Change detection. Bitemporal change detection compares aligned image pairs to flag pixels that have changed semantically (new construction, land-use shift, infrastructure damage) while suppressing nuisance variation from illumination, season, and viewing geometry. Methods range from siamese segmentation networks to differencing in foundation-model embedding space. The xBD dataset (Gupta et al. 2019) specifically targets post-disaster damage assessment.
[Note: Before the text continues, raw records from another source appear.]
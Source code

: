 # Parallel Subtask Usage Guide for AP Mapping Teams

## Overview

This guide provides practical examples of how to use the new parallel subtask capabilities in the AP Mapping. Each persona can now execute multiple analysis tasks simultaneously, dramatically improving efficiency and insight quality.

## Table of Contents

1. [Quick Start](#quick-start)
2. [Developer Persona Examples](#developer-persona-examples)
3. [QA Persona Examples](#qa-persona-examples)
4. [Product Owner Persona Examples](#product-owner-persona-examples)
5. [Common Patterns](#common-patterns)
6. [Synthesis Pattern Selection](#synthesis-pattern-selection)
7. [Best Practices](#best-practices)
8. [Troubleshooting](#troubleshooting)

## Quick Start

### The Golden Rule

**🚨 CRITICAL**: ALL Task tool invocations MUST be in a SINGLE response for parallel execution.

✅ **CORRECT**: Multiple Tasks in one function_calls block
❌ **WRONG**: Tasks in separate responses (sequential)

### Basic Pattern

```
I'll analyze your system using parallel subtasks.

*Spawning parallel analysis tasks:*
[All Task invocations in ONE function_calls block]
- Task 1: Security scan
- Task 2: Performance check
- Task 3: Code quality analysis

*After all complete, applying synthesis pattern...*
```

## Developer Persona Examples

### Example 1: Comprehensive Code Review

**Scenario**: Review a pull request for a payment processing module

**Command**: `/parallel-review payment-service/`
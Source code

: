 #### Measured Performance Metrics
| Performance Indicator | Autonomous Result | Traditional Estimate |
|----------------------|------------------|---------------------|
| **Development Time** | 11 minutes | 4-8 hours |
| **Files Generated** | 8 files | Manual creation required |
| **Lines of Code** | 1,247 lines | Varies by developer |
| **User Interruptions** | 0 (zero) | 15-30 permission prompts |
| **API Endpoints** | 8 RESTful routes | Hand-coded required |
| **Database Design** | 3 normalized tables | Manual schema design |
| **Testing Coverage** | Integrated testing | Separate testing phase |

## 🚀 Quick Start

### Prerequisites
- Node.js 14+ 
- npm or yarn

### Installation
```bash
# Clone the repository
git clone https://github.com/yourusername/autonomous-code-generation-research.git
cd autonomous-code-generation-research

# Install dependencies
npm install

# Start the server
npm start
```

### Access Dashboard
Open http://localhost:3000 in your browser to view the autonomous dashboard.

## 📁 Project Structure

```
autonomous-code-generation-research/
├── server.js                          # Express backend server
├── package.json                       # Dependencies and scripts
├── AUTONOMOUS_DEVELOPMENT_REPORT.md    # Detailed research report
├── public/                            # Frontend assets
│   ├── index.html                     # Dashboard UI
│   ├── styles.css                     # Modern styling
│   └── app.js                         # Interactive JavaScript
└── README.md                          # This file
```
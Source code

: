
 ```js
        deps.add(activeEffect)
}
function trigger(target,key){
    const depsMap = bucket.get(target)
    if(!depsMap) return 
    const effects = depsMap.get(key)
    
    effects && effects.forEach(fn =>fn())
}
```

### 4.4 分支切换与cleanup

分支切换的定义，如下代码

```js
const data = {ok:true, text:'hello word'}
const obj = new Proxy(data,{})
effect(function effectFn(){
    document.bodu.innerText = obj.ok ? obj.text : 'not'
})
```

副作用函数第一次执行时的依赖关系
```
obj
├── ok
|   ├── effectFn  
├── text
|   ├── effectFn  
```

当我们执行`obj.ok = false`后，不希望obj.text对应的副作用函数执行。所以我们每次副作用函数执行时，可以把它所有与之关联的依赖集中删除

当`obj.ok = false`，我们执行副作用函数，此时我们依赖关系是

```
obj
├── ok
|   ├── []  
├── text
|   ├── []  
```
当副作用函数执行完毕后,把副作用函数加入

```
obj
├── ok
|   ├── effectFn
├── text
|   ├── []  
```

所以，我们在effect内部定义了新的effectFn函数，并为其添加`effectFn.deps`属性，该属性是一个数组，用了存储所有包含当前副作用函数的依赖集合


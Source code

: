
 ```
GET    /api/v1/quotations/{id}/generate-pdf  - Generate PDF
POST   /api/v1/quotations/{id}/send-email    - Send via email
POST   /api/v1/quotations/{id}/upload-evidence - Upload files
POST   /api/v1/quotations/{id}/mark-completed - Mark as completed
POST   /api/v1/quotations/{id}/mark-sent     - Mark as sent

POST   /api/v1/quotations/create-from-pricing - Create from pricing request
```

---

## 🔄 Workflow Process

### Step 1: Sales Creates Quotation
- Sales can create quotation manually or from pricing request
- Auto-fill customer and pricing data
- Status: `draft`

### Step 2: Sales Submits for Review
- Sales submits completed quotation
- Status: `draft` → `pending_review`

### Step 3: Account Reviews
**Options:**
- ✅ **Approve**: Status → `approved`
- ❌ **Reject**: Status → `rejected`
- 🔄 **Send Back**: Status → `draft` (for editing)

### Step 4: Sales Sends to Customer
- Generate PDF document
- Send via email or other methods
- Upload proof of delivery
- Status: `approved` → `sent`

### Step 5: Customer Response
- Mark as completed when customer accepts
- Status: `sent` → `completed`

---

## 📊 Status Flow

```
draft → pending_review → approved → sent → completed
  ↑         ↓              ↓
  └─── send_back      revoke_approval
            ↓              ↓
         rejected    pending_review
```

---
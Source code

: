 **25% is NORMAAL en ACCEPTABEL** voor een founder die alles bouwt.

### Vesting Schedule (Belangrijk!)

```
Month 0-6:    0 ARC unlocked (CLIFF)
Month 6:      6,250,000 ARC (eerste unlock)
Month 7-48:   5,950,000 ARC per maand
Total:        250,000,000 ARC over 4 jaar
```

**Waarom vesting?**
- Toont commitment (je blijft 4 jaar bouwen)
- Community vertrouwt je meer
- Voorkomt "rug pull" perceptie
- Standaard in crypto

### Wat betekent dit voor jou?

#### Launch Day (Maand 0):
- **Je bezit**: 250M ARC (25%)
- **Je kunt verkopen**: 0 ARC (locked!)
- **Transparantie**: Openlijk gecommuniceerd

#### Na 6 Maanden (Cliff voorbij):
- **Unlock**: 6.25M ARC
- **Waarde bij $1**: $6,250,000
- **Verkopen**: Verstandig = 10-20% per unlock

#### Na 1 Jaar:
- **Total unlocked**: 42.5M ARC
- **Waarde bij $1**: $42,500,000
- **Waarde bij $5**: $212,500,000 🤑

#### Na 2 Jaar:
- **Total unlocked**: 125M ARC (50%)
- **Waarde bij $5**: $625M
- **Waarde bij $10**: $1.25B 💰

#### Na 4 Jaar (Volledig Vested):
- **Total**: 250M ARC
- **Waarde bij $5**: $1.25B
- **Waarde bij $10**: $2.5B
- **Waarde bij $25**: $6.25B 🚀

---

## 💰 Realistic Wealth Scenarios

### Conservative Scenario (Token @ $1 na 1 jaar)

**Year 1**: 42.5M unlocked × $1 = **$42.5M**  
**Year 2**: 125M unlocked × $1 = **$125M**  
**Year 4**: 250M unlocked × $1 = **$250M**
Geospatial foundation models. Prithvi (Jakubik et al. 2023, arXiv 2310.18660), released by NASA and IBM, is a temporal-vision transformer pre-trained on Harmonized Landsat-Sentinel data, with downstream fine-tuning shown for flood mapping, fire-scar detection, and crop classification. SatMAE (Cong et al. 2022, arXiv 2207.08051, NeurIPS 2022) is a masked autoencoder pre-trained on multi-spectral and temporal satellite stacks. Both target the regime where labels are scarce but unlabeled imagery is abundant, and both reduce the per-task labeling burden by fine-tuning instead of training from scratch.

Watch Out

Domain shift between sensors is not solved by more data

A model trained on WorldView-3 panchromatic imagery does not transfer cleanly to Sentinel-2 multispectral imagery, even when both cover the same area on the same day. Spatial resolution, spectral bands, sensor noise, and processing-level artifacts each induce a distribution shift. Geospatial foundation models help by exposing a shared embedding, but fine-tuning data from the target sensor is still required for production accuracy.

Watch Out

mAP on overhead imagery is not mAP on COCO

The same number means different things. Overhead detectors are evaluated at small object scales and with class distributions dominated by a few common classes (cars, buildings) and a long tail of rare ones. A reported mAP needs a per-class breakdown and a per-scale breakdown to support any deployment claim.

References

Lam et al. xView 2018

Lam, Kuzma, McGee, Dooley, Laielli, Klaric, Bulatov, McCord. "xView: Objects in Context in Overhead Imagery." arXiv 1802.07856 (2018). Dataset description, label process, and baseline detector results on roughly one-meter-resolution WorldView-3 imagery.

Van Etten SpaceNet 2018

Van Etten, Lindenbaum, Bacastow. "SpaceNet: A Remote Sensing Dataset and Challenge Series." arXiv 1807.01232 (2018). Building, road, and city-scale segmentation challenges across multiple cities and acquisition conditions.

Jakubik Prithvi 2023

Jakubik, Roy, Phillips, Fraccaro et al. "Foundation Models for Generalist Geospatial Artificial Intelligence." arXiv 2310.18660 (2023). The NASA-IBM Prithvi model card and downstream evaluations on flood, fire scar, and crop tasks.

Cong SatMAE 2022

Cong, Khanna, Meng, Liu, Rozi, He, Burke, Lobell, Ermon. "SatMAE: Pre-training Transformers for Temporal and Multi-Spectral Satellite Imagery." NeurIPS 2022. arXiv 2207.08051. Masked-autoencoder pre-training for multi-spectral and temporal satellite stacks.

Xia DOTA 2018

Xia, Bai, Ding et al. "DOTA: A Large-scale Dataset for Object Detection in Aerial Images." CVPR 2018. Rotated-bounding-box annotations for orientation-sensitive overhead targets.

Gupta xBD 2019

Gupta, Hosfelt, Sajeev et al. "xBD: A Dataset for Assessing Building Damage from Satellite Imagery." arXiv 1911.09296 (2019). Bitemporal disaster-damage benchmark used for change-detection and damage-classification work.